Copy every line from the records that holds the word "machines".

EXTRACTED RECORDS ::
○ ○ ○ ○ ○ ○ ○
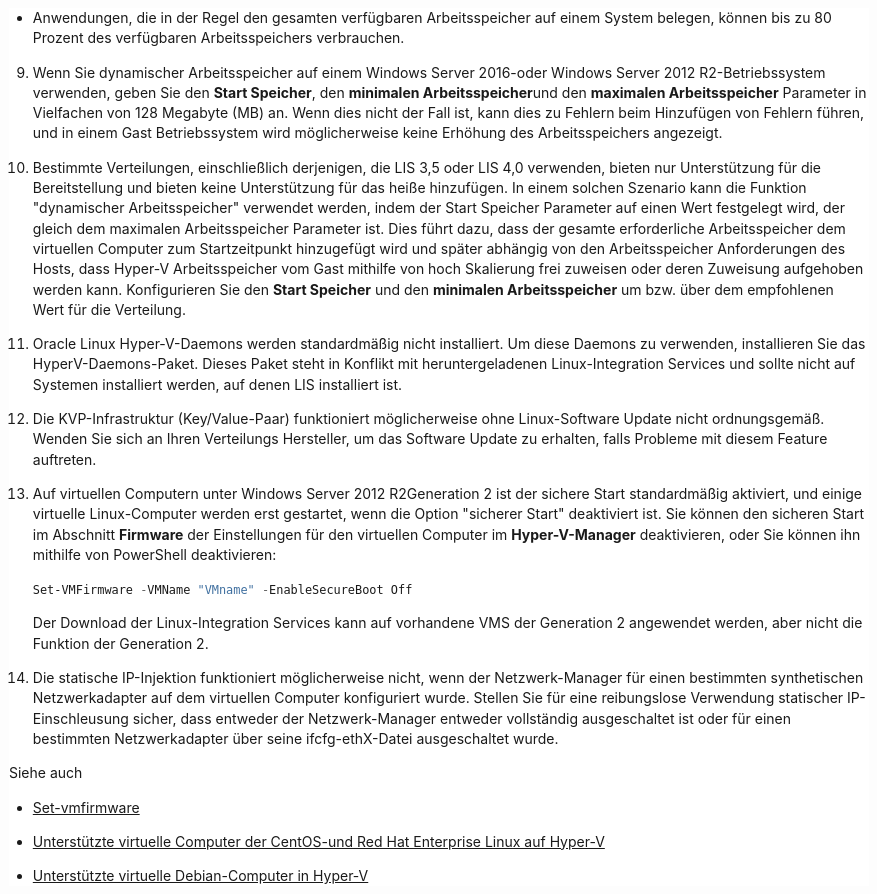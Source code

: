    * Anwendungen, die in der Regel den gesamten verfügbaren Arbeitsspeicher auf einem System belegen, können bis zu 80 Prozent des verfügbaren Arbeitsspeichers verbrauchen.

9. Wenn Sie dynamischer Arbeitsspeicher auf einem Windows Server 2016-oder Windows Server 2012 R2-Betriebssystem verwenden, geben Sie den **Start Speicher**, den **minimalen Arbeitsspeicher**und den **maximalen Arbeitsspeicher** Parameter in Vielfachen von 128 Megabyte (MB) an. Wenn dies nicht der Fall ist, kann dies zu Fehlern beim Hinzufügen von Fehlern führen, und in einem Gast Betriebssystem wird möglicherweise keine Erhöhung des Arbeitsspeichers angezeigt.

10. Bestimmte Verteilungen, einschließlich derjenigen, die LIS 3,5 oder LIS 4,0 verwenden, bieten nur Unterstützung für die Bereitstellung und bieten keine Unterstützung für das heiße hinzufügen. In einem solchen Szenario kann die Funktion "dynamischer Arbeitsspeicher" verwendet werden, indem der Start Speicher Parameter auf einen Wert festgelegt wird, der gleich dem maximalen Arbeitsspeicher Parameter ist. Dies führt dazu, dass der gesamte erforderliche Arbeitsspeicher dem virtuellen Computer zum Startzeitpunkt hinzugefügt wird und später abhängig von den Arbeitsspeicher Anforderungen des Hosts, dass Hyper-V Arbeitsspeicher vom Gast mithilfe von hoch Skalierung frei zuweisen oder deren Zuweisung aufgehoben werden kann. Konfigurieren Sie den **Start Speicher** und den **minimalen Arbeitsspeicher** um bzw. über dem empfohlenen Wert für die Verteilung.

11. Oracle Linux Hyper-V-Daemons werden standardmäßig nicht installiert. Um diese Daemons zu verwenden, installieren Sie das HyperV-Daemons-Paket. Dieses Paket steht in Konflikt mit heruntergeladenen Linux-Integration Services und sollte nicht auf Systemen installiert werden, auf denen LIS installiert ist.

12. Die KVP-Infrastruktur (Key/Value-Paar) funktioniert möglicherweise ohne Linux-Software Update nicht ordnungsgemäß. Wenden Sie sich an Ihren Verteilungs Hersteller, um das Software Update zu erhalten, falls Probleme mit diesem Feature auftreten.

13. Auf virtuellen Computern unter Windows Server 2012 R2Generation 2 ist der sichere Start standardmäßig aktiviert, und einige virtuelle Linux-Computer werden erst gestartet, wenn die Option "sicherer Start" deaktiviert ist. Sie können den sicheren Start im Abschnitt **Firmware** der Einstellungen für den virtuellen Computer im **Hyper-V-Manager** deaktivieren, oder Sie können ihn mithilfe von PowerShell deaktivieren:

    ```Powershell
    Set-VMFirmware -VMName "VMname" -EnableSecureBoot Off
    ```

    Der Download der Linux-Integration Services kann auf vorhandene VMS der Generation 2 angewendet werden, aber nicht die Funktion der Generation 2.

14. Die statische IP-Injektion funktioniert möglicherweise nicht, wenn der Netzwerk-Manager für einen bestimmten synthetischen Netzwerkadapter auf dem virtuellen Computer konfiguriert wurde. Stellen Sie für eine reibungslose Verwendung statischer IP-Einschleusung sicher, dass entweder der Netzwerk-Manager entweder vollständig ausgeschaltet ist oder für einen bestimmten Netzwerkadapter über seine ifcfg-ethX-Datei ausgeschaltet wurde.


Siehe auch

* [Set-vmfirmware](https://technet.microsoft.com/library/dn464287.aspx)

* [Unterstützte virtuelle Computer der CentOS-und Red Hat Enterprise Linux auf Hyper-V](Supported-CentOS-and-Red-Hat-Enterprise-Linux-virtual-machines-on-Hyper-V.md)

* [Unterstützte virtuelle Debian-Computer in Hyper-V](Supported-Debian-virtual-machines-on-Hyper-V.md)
○ ○ ○ ○ ○ ○ ○
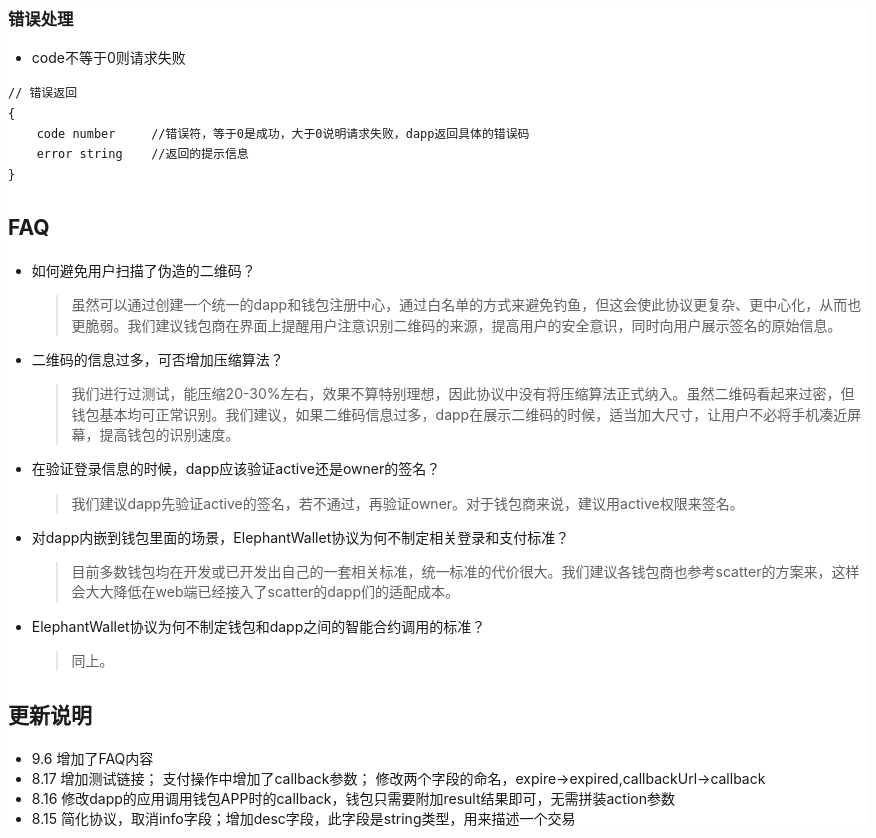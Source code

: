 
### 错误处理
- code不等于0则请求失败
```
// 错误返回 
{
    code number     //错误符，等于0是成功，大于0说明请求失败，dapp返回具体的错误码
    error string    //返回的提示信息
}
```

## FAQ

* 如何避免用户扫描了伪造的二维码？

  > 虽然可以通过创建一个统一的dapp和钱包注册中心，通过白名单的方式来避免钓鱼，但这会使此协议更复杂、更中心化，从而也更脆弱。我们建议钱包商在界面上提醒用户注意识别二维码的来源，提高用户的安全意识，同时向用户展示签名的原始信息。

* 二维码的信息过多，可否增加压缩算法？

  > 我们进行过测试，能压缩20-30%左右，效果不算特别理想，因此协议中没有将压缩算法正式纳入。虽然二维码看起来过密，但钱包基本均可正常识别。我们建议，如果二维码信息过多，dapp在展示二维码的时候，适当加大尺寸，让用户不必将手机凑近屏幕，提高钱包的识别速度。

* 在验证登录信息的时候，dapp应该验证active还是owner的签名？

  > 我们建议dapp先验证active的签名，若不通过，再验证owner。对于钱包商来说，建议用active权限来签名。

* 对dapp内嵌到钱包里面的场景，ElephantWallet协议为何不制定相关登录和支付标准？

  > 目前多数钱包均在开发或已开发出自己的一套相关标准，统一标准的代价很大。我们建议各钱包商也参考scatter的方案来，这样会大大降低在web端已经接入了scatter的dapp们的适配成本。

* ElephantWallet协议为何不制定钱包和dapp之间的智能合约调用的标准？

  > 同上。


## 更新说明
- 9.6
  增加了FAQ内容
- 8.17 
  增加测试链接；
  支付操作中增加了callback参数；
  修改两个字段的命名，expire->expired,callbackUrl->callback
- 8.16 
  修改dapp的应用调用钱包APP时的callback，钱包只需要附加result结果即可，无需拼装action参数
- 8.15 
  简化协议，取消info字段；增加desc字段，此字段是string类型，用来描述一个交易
○ ○ ○ ○ ○ ○ ○
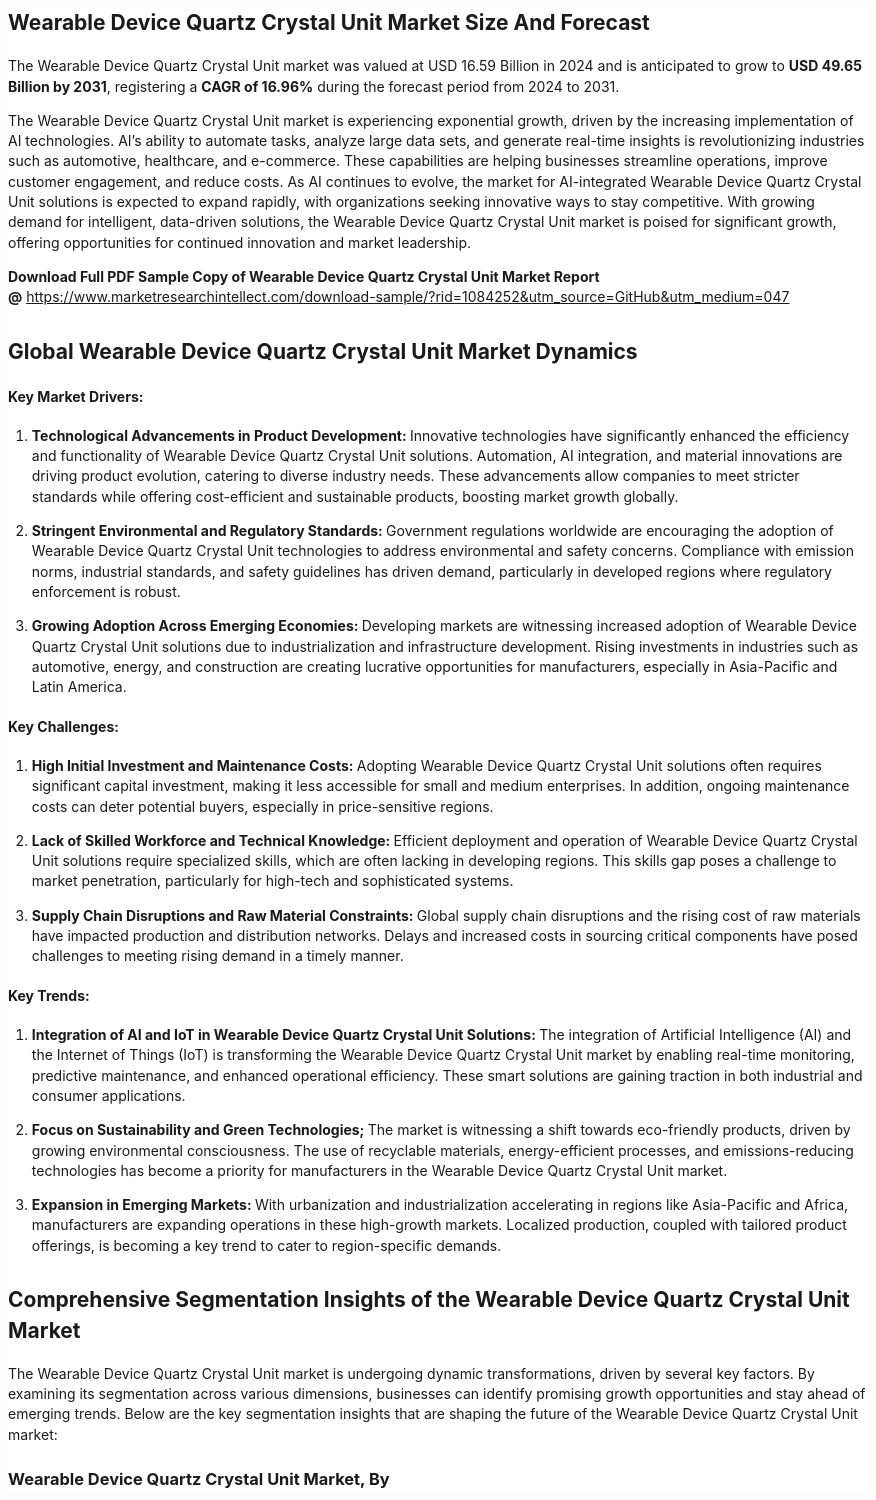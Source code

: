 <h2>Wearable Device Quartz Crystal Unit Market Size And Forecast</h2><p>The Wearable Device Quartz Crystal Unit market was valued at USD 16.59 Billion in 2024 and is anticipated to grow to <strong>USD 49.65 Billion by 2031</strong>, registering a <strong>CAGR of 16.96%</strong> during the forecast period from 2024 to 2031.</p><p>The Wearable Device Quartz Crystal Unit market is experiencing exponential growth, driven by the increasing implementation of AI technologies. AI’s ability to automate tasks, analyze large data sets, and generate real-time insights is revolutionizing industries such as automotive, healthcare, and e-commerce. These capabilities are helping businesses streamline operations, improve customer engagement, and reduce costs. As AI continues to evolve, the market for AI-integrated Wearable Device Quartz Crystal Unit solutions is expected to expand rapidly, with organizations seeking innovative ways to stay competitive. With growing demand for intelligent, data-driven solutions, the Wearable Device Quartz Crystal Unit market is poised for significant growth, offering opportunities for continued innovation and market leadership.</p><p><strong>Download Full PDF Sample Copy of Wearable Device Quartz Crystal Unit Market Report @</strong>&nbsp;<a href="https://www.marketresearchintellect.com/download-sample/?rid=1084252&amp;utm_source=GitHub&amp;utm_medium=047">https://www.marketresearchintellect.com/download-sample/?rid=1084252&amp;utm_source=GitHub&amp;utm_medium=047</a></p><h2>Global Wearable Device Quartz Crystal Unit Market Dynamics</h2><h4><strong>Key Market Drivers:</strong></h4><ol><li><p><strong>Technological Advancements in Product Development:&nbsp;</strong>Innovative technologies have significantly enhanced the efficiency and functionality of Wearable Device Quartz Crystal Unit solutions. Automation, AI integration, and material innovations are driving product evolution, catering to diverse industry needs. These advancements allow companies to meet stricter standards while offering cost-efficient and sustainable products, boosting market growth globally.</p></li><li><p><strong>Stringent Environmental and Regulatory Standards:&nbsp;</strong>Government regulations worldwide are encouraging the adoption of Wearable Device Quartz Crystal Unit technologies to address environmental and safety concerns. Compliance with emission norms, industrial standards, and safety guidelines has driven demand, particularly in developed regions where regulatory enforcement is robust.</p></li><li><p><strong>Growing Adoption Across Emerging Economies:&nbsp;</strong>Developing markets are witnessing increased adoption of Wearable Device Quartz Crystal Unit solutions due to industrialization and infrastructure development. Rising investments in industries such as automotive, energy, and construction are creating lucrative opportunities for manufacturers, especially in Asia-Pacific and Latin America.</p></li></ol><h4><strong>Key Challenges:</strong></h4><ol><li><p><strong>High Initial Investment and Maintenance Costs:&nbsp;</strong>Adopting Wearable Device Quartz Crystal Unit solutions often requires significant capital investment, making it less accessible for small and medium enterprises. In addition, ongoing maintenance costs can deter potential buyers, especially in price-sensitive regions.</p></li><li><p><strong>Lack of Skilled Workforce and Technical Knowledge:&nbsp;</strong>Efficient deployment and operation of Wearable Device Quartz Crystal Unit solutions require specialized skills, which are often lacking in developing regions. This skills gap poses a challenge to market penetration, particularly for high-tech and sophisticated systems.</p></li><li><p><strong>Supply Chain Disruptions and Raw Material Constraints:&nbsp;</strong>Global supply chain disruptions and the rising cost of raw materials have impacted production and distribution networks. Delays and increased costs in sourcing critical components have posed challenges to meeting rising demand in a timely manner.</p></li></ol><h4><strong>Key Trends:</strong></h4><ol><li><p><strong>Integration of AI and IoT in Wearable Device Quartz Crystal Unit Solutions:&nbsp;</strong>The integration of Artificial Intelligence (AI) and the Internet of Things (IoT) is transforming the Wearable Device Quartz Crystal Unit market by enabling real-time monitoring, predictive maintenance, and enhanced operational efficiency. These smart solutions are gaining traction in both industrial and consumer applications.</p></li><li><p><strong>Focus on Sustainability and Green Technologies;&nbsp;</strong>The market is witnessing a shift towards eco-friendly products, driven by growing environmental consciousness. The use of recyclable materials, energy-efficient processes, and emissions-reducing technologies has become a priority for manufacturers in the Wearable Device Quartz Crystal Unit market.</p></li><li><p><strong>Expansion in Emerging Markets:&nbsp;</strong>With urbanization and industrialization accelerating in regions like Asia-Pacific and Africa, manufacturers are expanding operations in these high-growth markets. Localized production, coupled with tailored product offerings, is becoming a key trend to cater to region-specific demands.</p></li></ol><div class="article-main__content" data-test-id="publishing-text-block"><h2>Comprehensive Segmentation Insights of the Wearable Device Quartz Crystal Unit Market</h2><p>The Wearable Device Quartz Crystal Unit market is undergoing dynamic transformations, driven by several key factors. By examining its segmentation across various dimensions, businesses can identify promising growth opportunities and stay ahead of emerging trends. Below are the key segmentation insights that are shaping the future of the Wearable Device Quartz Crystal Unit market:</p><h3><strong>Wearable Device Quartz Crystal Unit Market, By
○ ○ ○ ○ ○ ○ ○
THE ANSWER ::
* [Unterstützte virtuelle Computer der CentOS-und Red Hat Enterprise Linux auf Hyper-V](Supported-CentOS-and-Red-Hat-Enterprise-Linux-virtual-machines-on-Hyper-V.md)
* [Unterstützte virtuelle Debian-Computer in Hyper-V](Supported-Debian-virtual-machines-on-Hyper-V.md)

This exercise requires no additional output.